Crazy. (pt.1)
Everyone loves kittens, right? They are so cute! You’d have to be crazy to not want to help poor homeless kittens, right? And yet ironically, the only people who actually do rescue work with cats are completely batshit insane. Batshit, braless, ratty-haired crazies in cut-offs and ponchos, smoking Kools next to a cage full of feral cats on a street corner. I know, because I volunteered for them for 4 months one summer.
I couldn’t have cats in my apartment, but I missed owning one so I decided the next best thing was to volunteer somewhere I could work with them. Sort of like barren women who teach pre-school, I could at least pretend for a few hours a week.
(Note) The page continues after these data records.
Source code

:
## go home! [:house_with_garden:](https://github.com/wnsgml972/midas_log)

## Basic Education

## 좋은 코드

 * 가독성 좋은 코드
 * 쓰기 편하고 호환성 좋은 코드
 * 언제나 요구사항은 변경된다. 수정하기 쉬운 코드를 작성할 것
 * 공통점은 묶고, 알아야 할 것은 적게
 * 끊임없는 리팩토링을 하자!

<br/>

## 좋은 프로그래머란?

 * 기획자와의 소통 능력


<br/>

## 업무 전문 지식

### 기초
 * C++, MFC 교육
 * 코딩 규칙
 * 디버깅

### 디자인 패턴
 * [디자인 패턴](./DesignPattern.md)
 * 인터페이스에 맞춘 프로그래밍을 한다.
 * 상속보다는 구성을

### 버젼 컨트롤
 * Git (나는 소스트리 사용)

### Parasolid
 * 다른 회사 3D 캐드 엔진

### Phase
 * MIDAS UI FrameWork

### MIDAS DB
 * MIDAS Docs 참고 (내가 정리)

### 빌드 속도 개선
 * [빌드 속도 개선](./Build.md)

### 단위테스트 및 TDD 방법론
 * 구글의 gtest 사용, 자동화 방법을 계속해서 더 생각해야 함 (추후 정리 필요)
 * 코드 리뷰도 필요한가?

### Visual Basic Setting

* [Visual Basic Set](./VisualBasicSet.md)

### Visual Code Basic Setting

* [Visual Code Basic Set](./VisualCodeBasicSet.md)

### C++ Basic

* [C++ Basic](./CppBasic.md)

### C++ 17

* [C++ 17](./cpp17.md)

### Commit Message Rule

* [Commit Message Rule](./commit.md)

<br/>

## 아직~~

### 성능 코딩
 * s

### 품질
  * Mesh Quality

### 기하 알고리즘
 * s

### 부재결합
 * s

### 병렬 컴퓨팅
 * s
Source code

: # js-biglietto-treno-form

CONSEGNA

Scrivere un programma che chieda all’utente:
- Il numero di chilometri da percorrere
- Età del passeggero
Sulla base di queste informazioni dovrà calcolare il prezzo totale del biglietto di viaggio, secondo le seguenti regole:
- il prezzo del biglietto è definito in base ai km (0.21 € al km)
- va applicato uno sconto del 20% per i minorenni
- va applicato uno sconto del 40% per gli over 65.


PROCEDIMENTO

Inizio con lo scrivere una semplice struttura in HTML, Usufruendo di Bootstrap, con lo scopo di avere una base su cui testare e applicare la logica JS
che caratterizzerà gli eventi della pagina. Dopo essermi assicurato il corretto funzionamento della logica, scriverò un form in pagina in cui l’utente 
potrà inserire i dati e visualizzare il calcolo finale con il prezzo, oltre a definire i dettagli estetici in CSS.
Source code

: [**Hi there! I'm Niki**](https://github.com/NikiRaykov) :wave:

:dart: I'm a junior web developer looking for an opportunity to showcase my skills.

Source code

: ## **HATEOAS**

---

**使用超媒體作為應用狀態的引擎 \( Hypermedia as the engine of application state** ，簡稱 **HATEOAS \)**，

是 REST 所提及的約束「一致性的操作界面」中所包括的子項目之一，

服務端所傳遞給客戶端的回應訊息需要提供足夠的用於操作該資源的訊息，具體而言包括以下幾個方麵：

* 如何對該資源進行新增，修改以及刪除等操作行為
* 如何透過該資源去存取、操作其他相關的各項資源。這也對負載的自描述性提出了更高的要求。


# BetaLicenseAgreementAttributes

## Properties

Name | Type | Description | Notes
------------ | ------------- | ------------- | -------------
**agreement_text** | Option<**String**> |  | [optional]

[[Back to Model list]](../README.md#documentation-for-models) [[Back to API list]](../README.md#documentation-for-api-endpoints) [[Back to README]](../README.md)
I found an animal rescue group online that was looking for volunteers, called up and spoke to Joan who rasped her way through a phone interview that sounded like her dying words. Joan decided I was good enough, and told me to meet her at an apartment on the Upper East Side that Saturday.
I wasn’t sure exactly what the job would entail. I imagined myself spending hours petting poor big-eyed cats, perhaps teaching a few how to love again, or bursting into apartments full of neglected kittens, wisking them away and clubbing their “owners” in the knees. This was way before A&E ever thought of “Hoarders” – I had no idea the world I was setting foot into.
That Saturday I met Joan and Peggy, the other half of the organization, outside of an apartment building that I assumed one of them lived in. They stood on the sidewalk – two leathery middle-aged women in acid-washed everything, Peggy picking the matted hair out of Joan’s necklaces. It turned out neither of them lived there - a friend had let Peggy borrow her apartment while she was away on vacation, and Peggy had packed it full of angry urine-soaked alleycats and open dishes of rotting cat food. Yay, cats! Peggy saved you from the mean old streets and yucky freedom! She brought you here, to this Xanadu of dashed cat dreams and misery. I held my breath and helped stuff a couple of cats into travel cages, thankful that I had worn long sleeves.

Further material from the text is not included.